リスク範囲の特定とリスク評価

【内部統制.IT vol.006】

2007年06月05日(火)

[ 39 号]


 内部統制において「リスク」の一言は重く、多くを含みます。内部統制では、事業目的遂行を妨げるおそれのある全ての不確定な事象をリスクと考えます。「不確定」「予知できない」リスクに企業はさらされ、日々成長していきます。そのリスクを把握・評価し、適切な対応を取り、ステークスホルダーに対し責任を果たしていくことが企業として求められます。

 リスクの内容は、時代とともに環境が変わると変化していきます。よって、起こり得るリスクを洗い出し、分析・評価することが重要になります。つまり、行き当たりばったりの対応ではなく、あらかじめ起こり得るリスクを予測し、十分に対応をシミュレーションしておくことが不可欠となります。昨今の企業の不祥事でもお分かりの通り、対応の仕方を間違うと、企業の存続に大きな影響を与えてしまう時代です。そうならないために、まずは、業務上の起こり得るリスクを、まずは洗い出ししなければなりません。企業の不正献金、不正会計事件、従業員の不正取引、個人情報漏えいなどがないか調査し、万が一不祥事が起きてしまった場合、ステークホルダーがどんな影響を受け、どれくらいの規模で損失を被ったかなど加味し分析・評価を行わなければなりません。また、リスクを回避するには、対策を立て、それを文書化、マニュアル化することで全社的に徹底的に浸透させることが必須になります。不祥事が起きれば、経営者が不祥事を起こした責任、従業員の不祥事を防止できなかった責任を厳しく問われることになります。

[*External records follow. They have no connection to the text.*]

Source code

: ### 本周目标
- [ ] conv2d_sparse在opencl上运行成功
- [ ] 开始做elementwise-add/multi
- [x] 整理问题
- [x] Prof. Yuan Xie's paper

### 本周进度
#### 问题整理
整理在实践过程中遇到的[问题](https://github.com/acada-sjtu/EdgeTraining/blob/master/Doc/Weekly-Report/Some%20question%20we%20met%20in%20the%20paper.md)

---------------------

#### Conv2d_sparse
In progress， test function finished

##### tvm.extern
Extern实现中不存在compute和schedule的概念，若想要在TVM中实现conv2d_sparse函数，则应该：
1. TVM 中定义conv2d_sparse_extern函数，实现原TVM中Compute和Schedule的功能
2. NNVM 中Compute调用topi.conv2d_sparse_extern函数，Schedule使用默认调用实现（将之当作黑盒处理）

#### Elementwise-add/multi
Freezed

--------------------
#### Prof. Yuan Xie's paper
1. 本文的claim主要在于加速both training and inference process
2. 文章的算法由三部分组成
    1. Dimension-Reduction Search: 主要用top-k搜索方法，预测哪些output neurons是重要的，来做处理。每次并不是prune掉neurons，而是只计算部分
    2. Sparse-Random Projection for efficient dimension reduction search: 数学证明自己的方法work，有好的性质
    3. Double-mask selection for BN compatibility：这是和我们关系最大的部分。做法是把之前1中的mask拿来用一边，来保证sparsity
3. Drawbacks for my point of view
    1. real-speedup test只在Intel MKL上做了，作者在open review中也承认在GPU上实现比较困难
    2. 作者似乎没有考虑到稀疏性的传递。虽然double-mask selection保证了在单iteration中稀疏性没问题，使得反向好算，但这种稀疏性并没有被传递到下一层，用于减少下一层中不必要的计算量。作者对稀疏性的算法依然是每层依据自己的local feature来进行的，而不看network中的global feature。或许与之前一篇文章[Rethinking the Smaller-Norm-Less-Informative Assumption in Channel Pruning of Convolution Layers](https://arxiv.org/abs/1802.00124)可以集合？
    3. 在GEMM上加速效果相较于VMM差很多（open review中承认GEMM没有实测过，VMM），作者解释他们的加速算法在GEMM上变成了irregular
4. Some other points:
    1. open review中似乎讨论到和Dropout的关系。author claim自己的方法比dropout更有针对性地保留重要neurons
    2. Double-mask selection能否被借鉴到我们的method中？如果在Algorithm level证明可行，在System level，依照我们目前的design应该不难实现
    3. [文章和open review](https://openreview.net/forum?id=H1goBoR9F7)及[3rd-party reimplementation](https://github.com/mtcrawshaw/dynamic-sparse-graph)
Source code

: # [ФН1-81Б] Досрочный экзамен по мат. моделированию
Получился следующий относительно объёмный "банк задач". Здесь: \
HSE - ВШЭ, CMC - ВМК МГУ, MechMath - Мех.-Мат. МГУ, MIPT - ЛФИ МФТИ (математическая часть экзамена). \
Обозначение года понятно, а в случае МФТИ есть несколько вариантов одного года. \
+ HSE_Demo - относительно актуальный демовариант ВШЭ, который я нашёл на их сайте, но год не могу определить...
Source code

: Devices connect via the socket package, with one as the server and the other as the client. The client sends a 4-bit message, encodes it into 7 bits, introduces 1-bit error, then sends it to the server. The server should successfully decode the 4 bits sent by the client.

 リスクマネジメントは損失を回避するだけでなく、企業価値を向上する効果もあります。市場は収益性が高く、収益変動の低い企業を評価するため、リスクマネジメントが損失防止・軽減、収益変動抑制に有効に働けば企業価値を高めることができます。
リスクを許容できるレベルまで引き下げることが肝要
 規制緩和が進み、自己責任に基づく事後規制へと社会的枠組みが変化していく中で、企業がそれぞれの判断でリスク軽減し、収益を上げていくことが必要となってきています。急激な技術進歩や事業の国際化、スピーディーな事業展開、環境問題などの新たな社会規制がリスクを拡大させる要素となっていることから、従来のような従業員間の暗黙の了解や、なんとなくある信頼関係に頼った管理体勢では、時代に遅れをとります。したがって、市場経済が急激に進展していく中、リスクの特定・評価や対応を怠れば、多くのステークホルダーに損失を与え、市場の信頼を失い、企業自らも厳しいペナルティを受けることになってしまいます。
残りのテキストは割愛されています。